(EXCERPTED DATA begins)

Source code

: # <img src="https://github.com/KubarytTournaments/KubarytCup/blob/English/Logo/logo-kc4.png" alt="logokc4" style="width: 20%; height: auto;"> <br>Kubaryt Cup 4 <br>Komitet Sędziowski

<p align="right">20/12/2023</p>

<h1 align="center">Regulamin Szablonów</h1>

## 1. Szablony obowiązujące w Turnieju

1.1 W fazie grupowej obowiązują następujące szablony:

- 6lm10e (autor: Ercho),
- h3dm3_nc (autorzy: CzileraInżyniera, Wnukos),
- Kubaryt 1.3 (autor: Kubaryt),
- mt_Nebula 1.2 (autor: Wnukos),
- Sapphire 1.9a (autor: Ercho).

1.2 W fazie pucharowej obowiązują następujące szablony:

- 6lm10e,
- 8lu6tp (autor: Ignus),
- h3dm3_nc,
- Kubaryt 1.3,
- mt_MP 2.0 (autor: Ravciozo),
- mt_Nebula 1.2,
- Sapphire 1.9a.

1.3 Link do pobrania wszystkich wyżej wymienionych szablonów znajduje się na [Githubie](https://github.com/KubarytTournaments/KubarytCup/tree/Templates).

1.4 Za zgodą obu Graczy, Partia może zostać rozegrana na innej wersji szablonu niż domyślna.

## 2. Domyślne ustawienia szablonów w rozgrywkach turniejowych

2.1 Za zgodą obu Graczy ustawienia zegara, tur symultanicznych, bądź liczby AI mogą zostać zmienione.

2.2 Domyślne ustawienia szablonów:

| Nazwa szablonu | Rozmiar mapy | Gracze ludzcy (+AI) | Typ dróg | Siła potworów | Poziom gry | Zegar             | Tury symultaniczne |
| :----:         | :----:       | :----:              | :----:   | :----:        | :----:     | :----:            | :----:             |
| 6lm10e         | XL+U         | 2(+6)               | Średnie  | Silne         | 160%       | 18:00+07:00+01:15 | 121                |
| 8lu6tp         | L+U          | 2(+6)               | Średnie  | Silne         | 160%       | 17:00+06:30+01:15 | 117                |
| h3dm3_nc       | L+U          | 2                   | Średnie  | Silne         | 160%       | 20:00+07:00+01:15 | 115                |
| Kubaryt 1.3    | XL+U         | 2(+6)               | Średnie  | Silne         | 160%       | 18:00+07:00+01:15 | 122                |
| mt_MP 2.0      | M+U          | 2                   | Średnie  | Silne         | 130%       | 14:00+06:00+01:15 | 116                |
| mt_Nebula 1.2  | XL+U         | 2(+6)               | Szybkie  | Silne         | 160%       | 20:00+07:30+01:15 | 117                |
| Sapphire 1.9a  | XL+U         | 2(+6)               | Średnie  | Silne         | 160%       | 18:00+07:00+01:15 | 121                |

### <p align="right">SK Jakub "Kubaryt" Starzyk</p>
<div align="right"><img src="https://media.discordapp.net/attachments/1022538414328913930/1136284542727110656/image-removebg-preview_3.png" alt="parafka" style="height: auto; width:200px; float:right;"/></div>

(EXCERPTED DATA ends)

• PROBLEM STATEMENT: Check each line of the entries for "align" and copy those that have it.

• SOLVED EXERCISE:
<p align="right">20/12/2023</p>
<h1 align="center">Regulamin Szablonów</h1>
### <p align="right">SK Jakub "Kubaryt" Starzyk</p>
<div align="right"><img src="https://media.discordapp.net/attachments/1022538414328913930/1136284542727110656/image-removebg-preview_3.png" alt="parafka" style="height: auto; width:200px; float:right;"/></div>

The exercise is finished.